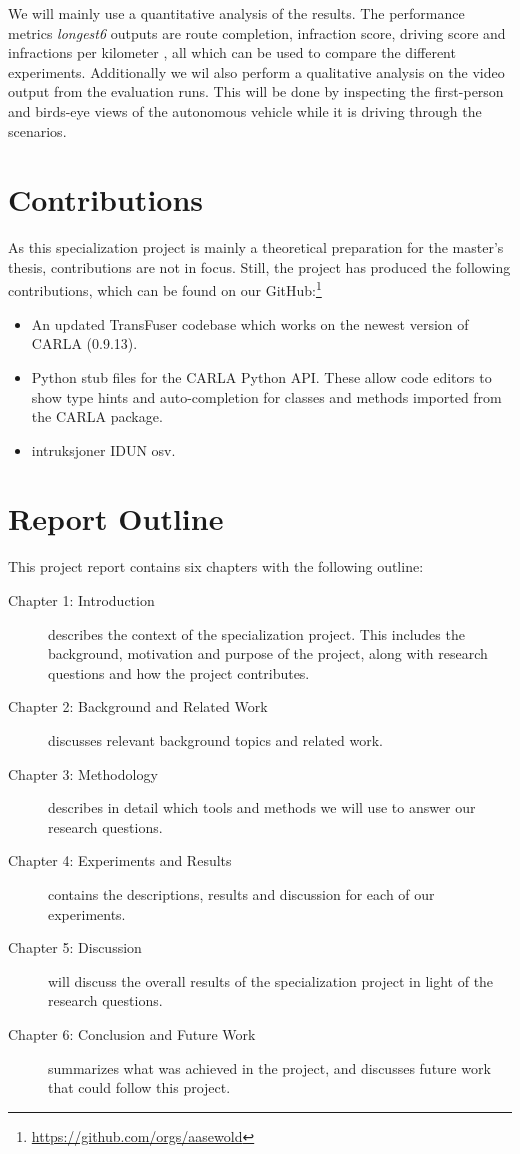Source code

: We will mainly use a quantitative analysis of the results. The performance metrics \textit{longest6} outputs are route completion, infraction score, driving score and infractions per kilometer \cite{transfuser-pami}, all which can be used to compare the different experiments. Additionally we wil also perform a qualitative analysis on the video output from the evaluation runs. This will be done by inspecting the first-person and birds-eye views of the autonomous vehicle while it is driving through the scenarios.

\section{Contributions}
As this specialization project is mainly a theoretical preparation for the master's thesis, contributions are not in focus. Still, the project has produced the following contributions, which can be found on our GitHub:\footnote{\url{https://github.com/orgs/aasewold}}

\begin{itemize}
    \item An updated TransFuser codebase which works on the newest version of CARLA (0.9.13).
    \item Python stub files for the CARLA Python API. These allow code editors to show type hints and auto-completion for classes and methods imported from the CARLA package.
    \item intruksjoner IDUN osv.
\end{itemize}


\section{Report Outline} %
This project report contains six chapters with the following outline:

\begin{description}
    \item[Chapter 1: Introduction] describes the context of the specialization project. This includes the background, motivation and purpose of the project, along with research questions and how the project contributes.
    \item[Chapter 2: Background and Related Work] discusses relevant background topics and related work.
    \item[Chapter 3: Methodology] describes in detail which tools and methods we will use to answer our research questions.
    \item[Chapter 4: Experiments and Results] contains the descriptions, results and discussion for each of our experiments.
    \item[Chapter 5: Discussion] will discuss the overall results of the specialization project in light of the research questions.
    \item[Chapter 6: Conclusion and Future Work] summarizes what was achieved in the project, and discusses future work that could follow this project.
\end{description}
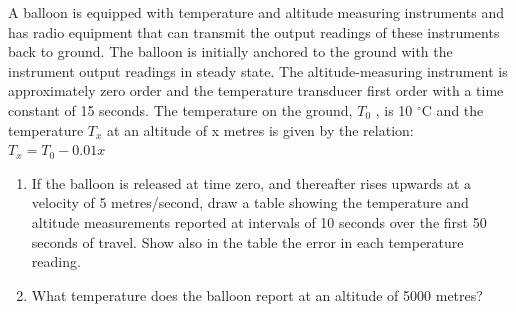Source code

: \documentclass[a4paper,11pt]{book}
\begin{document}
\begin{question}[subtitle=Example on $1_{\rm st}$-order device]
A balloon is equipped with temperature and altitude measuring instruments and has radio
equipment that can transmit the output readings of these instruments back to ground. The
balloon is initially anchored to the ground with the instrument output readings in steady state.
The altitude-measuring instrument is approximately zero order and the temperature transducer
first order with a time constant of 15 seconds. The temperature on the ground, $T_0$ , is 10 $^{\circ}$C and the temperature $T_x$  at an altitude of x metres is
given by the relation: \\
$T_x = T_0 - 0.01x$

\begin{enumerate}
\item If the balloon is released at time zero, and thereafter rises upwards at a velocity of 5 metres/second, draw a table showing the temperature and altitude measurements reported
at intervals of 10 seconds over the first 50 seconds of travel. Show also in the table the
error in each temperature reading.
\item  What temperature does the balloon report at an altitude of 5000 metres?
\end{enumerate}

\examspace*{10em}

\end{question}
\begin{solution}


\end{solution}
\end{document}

····················

- _Description of the task_
Select and copy every line from the records that includes the word "CARLA".

- _Output for this task_
    \item An updated TransFuser codebase which works on the newest version of CARLA (0.9.13).
    \item Python stub files for the CARLA Python API. These allow code editors to show type hints and auto-completion for classes and methods imported from the CARLA package.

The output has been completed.